Progressive Proxy Anchor Propagation for Unsupervised Semantic Segmentation
Hyun Seok Seong, WonJun Moon, SuBeen Lee, Jae-Pil Heo

TL;DR
This paper introduces PPAP, a progressive strategy that improves unsupervised semantic segmentation by iteratively refining positive sample selection and managing ambiguous regions, leading to state-of-the-art results.
Contribution
The paper proposes a novel Progressive Proxy Anchor Propagation method that enhances patch-level supervision in unsupervised segmentation by dynamic proxy relocation and ambiguous zone handling.
Findings
Achieves state-of-the-art performance on multiple datasets.
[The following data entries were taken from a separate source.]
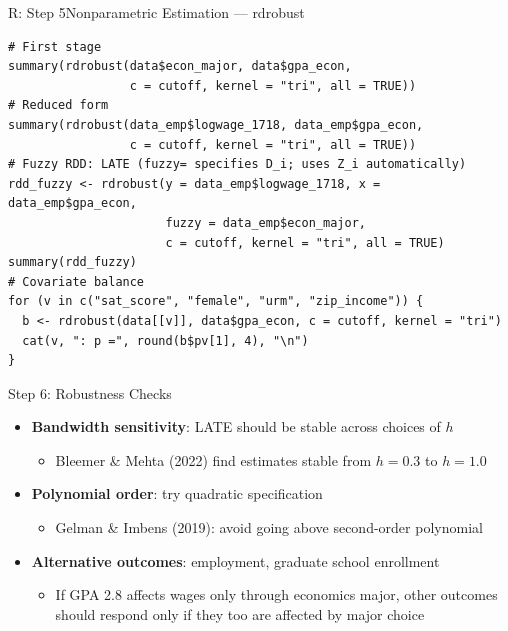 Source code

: \documentclass[hyperref={pdfpagelabels=false}]{beamer}
\begin{document}
\begin{frame}[fragile]{R: Step 5}{Nonparametric Estimation --- rdrobust}
\begin{lstlisting}[style=r-style]
# First stage
summary(rdrobust(data$econ_major, data$gpa_econ,
                 c = cutoff, kernel = "tri", all = TRUE))
# Reduced form
summary(rdrobust(data_emp$logwage_1718, data_emp$gpa_econ,
                 c = cutoff, kernel = "tri", all = TRUE))
# Fuzzy RDD: LATE (fuzzy= specifies D_i; uses Z_i automatically)
rdd_fuzzy <- rdrobust(y = data_emp$logwage_1718, x = data_emp$gpa_econ,
                      fuzzy = data_emp$econ_major,
                      c = cutoff, kernel = "tri", all = TRUE)
summary(rdd_fuzzy)
# Covariate balance
for (v in c("sat_score", "female", "urm", "zip_income")) {
  b <- rdrobust(data[[v]], data$gpa_econ, c = cutoff, kernel = "tri")
  cat(v, ": p =", round(b$pv[1], 4), "\n")
}
\end{lstlisting}
\end{frame}


\begin{frame}{Step 6: Robustness Checks}{}
	\begin{itemize}
		\item \textbf{Bandwidth sensitivity}: LATE should be stable across choices of $h$
		\vspace{0.2cm}
		\begin{itemize}
			\item Bleemer \& Mehta (2022) find estimates stable from $h = 0.3$ to $h = 1.0$
		\end{itemize}
		\vspace{0.2cm}
		\item \textbf{Polynomial order}: try quadratic specification
		\vspace{0.2cm}
		\begin{itemize}
			\item Gelman \& Imbens (2019): avoid going above second-order polynomial
		\end{itemize}
		\vspace{0.2cm}
		\item \textbf{Alternative outcomes}: employment, graduate school enrollment
		\vspace{0.2cm}
		\begin{itemize}
			\item If GPA 2.8 affects wages only through economics major, other outcomes
			should respond only if they too are affected by major choice
		\end{itemize}
	\end{itemize}
\end{frame}
\end{document}
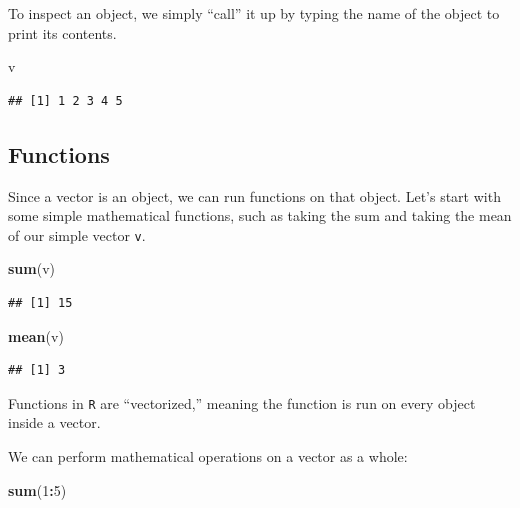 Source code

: \documentclass[]{book}
\newenvironment{Shaded}{\begin{snugshade}}{\end{snugshade}}
\newcommand{\KeywordTok}[1]{\textcolor[rgb]{0.13,0.29,0.53}{\textbf{#1}}}
\newcommand{\DecValTok}[1]{\textcolor[rgb]{0.00,0.00,0.81}{#1}}
\newcommand{\OperatorTok}[1]{\textcolor[rgb]{0.81,0.36,0.00}{\textbf{#1}}}
\newcommand{\NormalTok}[1]{#1}
\theoremstyle{definition}
\theoremstyle{definition}
\theoremstyle{definition}
\theoremstyle{remark}
\begin{document}
To inspect an object, we simply ``call'' it up by typing the name of the
object to print its contents.

\begin{Shaded}
\begin{Highlighting}[]
\NormalTok{v}
\end{Highlighting}
\end{Shaded}

\begin{verbatim}
## [1] 1 2 3 4 5
\end{verbatim}

\subsection{Functions}\label{functions}

Since a vector is an object, we can run functions on that object. Let's
start with some simple mathematical functions, such as taking the sum
and taking the mean of our simple vector \texttt{v}.

\begin{Shaded}
\begin{Highlighting}[]
\KeywordTok{sum}\NormalTok{(v)}
\end{Highlighting}
\end{Shaded}

\begin{verbatim}
## [1] 15
\end{verbatim}

\begin{Shaded}
\begin{Highlighting}[]
\KeywordTok{mean}\NormalTok{(v)}
\end{Highlighting}
\end{Shaded}

\begin{verbatim}
## [1] 3
\end{verbatim}

Functions in \texttt{R} are ``vectorized,'' meaning the function is run
on every object inside a vector.

We can perform mathematical operations on a vector as a whole:

\begin{Shaded}
\begin{Highlighting}[]
\KeywordTok{sum}\NormalTok{(}\DecValTok{1}\OperatorTok{:}\DecValTok{5}\NormalTok{)}
\end{Highlighting}
\end{Shaded}
\end{document}
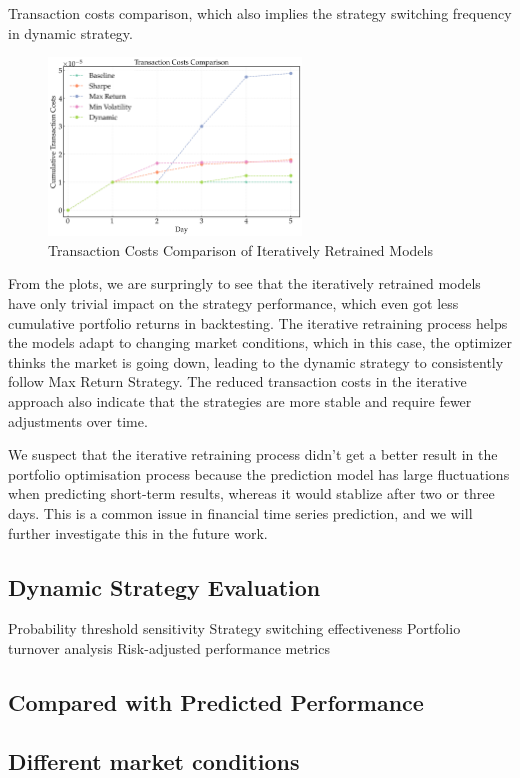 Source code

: Transaction costs comparison, which also implies the strategy switching frequency in dynamic strategy.

\begin{figure}[htbp]
    \centering
    \includegraphics[width=0.6\textwidth]{figures/trx_costs_comparison_final.png}
    \caption{Transaction Costs Comparison of Iteratively Retrained Models}
    \label{fig:trx_costs_comparison_iterative}
\end{figure}

From the plots, we are surpringly to see that the iteratively retrained models have only trivial impact on the strategy performance, which even got less cumulative portfolio returns in backtesting. The iterative retraining process helps the models adapt to changing market conditions, which in this case, the optimizer thinks the market is going down, leading to the dynamic strategy to consistently follow Max Return Strategy. The reduced transaction costs in the iterative approach also indicate that the strategies are more stable and require fewer adjustments over time.

We suspect that the iterative retraining process didn't get a better result in the portfolio optimisation process because the prediction model has large fluctuations when predicting short-term results, whereas it would stablize after two or three days. This is a common issue in financial time series prediction, and we will further investigate this in the future work.
\subsection{Dynamic Strategy Evaluation}
Probability threshold sensitivity
Strategy switching effectiveness
Portfolio turnover analysis
Risk-adjusted performance metrics


\subsection{Compared with Predicted Performance}


\subsection{Different market conditions}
Effectively refines positive sample selection through proxy relocation.
Improves negative set reliability by excluding ambiguous samples.
Abstract
The labor-intensive labeling for semantic segmentation has spurred the emergence of Unsupervised Semantic Segmentation. Recent studies utilize patch-wise contrastive learning based on features from image-level self-supervised pretrained models. However, relying solely on similarity-based supervision from image-level pretrained models often leads to unreliable guidance due to insufficient patch-level semantic representations. To address this, we propose a Progressive Proxy Anchor Propagation (PPAP) strategy. This method gradually identifies more trustworthy positives for each anchor by relocating its proxy to regions densely populated with semantically similar samples. Specifically, we initially establish a tight boundary to gather a few reliable positive samples around each anchor. Then, considering the distribution of positive samples, we relocate the proxy anchor towards areas with a…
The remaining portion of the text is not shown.